I was just sitting here getting the last of my orders packed and getting ready for bed, and it hit me that exactly 3 months ago this very moment, I had just started pushing and Ryland's heartrate was dropping and every single person in the room told me it was normal and that he'd be ok... God, I wish I would have known they were wrong...I wish I would have known what could have been done. I wish I would have known that was the last time I would have felt my baby...I wouldn't have gotten that stupid epidural just so I could feel him one last time...
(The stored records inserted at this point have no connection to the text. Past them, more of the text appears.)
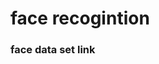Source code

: 
<h1>face recogintion</h1>
<h3>face data set link <a href"https://www.face-rec.org/databases"> </h3>
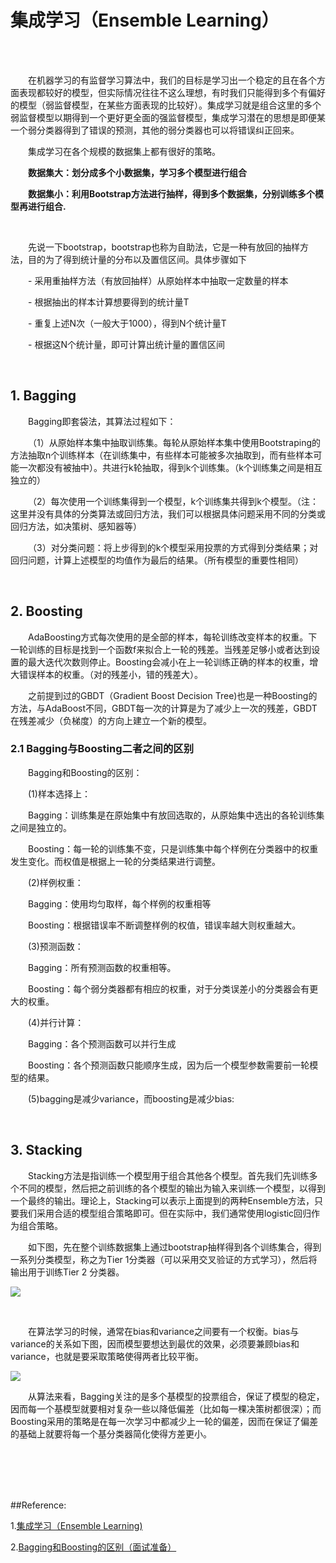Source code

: # 集成学习（Ensemble Learning）

<br>
<br>

&emsp;&emsp;在机器学习的有监督学习算法中，我们的目标是学习出一个稳定的且在各个方面表现都较好的模型，但实际情况往往不这么理想，有时我们只能得到多个有偏好的模型（弱监督模型，在某些方面表现的比较好）。集成学习就是组合这里的多个弱监督模型以期得到一个更好更全面的强监督模型，集成学习潜在的思想是即便某一个弱分类器得到了错误的预测，其他的弱分类器也可以将错误纠正回来。

&emsp;&emsp;集成学习在各个规模的数据集上都有很好的策略。

&emsp;&emsp;**数据集大：划分成多个小数据集，学习多个模型进行组合**

&emsp;&emsp;**数据集小：利用Bootstrap方法进行抽样，得到多个数据集，分别训练多个模型再进行组合.**

<br>

&emsp;&emsp;先说一下bootstrap，bootstrap也称为自助法，它是一种有放回的抽样方法，目的为了得到统计量的分布以及置信区间。具体步骤如下

&emsp;&emsp;- 采用重抽样方法（有放回抽样）从原始样本中抽取一定数量的样本

&emsp;&emsp;- 根据抽出的样本计算想要得到的统计量T

&emsp;&emsp;- 重复上述N次（一般大于1000），得到N个统计量T

&emsp;&emsp;- 根据这N个统计量，即可计算出统计量的置信区间

<br>

## 1. Bagging

&emsp;&emsp;Bagging即套袋法，其算法过程如下：

&emsp;&emsp;（1）从原始样本集中抽取训练集。每轮从原始样本集中使用Bootstraping的方法抽取n个训练样本（在训练集中，有些样本可能被多次抽取到，而有些样本可能一次都没有被抽中）。共进行k轮抽取，得到k个训练集。（k个训练集之间是相互独立的）

&emsp;&emsp;（2）每次使用一个训练集得到一个模型，k个训练集共得到k个模型。（注：这里并没有具体的分类算法或回归方法，我们可以根据具体问题采用不同的分类或回归方法，如决策树、感知器等）

&emsp;&emsp;（3）对分类问题：将上步得到的k个模型采用投票的方式得到分类结果；对回归问题，计算上述模型的均值作为最后的结果。（所有模型的重要性相同）

<br>

## 2. Boosting

&emsp;&emsp;AdaBoosting方式每次使用的是全部的样本，每轮训练改变样本的权重。下一轮训练的目标是找到一个函数f来拟合上一轮的残差。当残差足够小或者达到设置的最大迭代次数则停止。Boosting会减小在上一轮训练正确的样本的权重，增大错误样本的权重。（对的残差小，错的残差大）。

&emsp;&emsp;之前提到过的GBDT（Gradient Boost Decision Tree)也是一种Boosting的方法，与AdaBoost不同，GBDT每一次的计算是为了减少上一次的残差，GBDT在残差减少（负梯度）的方向上建立一个新的模型。

### 2.1 Bagging与Boosting二者之间的区别

&emsp;&emsp;Bagging和Boosting的区别：

&emsp;&emsp;(1)样本选择上：

&emsp;&emsp;Bagging：训练集是在原始集中有放回选取的，从原始集中选出的各轮训练集之间是独立的。

&emsp;&emsp;Boosting：每一轮的训练集不变，只是训练集中每个样例在分类器中的权重发生变化。而权值是根据上一轮的分类结果进行调整。

&emsp;&emsp;(2)样例权重：

&emsp;&emsp;Bagging：使用均匀取样，每个样例的权重相等

&emsp;&emsp;Boosting：根据错误率不断调整样例的权值，错误率越大则权重越大。

&emsp;&emsp;(3)预测函数：

&emsp;&emsp;Bagging：所有预测函数的权重相等。

&emsp;&emsp;Boosting：每个弱分类器都有相应的权重，对于分类误差小的分类器会有更大的权重。

&emsp;&emsp;(4)并行计算：

&emsp;&emsp;Bagging：各个预测函数可以并行生成

&emsp;&emsp;Boosting：各个预测函数只能顺序生成，因为后一个模型参数需要前一轮模型的结果。

&emsp;&emsp;(5)bagging是减少variance，而boosting是减少bias:



<br>

## 3. Stacking

&emsp;&emsp;Stacking方法是指训练一个模型用于组合其他各个模型。首先我们先训练多个不同的模型，然后把之前训练的各个模型的输出为输入来训练一个模型，以得到一个最终的输出。理论上，Stacking可以表示上面提到的两种Ensemble方法，只要我们采用合适的模型组合策略即可。但在实际中，我们通常使用logistic回归作为组合策略。

&emsp;&emsp;如下图，先在整个训练数据集上通过bootstrap抽样得到各个训练集合，得到一系列分类模型，称之为Tier 1分类器（可以采用交叉验证的方式学习），然后将输出用于训练Tier 2 分类器。

![](https://upload-images.jianshu.io/upload_images/10947003-4843ee97f703a7e7.png?imageMogr2/auto-orient/strip%7CimageView2/2/w/600)

<br>

&emsp;&emsp;在算法学习的时候，通常在bias和variance之间要有一个权衡。bias与variance的关系如下图，因而模型要想达到最优的效果，必须要兼顾bias和variance，也就是要采取策略使得两者比较平衡。

![](https://upload-images.jianshu.io/upload_images/10947003-39fd4ef1724647a4.png?imageMogr2/auto-orient/strip%7CimageView2/2/w/600)

&emsp;&emsp;从算法来看，Bagging关注的是多个基模型的投票组合，保证了模型的稳定，因而每一个基模型就要相对复杂一些以降低偏差（比如每一棵决策树都很深）；而Boosting采用的策略是在每一次学习中都减少上一轮的偏差，因而在保证了偏差的基础上就要将每一个基分类器简化使得方差更小。

<br>
<br>
<br>
<br>

##Reference:

1.[集成学习（Ensemble Learning)](https://zhuanlan.zhihu.com/p/27689464)

2.[Bagging和Boosting的区别（面试准备）](https://www.cnblogs.com/earendil/p/8872001.html)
I have to try to get some sleep. I can't sleep, but I guess I have to try... I'm a wreck right now. I haven't broken down in a long time. But everyone who said the 3 month mark is when it got really hard was right..


----------



## CaliMommie (Feb 11, 2004)

I just saw your post and I know that nothing I say will make it better, but just wanted you to know that I am thinkig of you & praying for you right now.


----------



## Jasmyn's Mum (May 24, 2004)

I'm so sorry. Don't hold back. It's okay to break down. It's healthy and it's healing.

Sending you much light and love


----------



## PatchyMama (Dec 6, 2002)

Ally I am so sorry







I will light a candle for you and your family.


----------



## Marlies (Dec 7, 2005)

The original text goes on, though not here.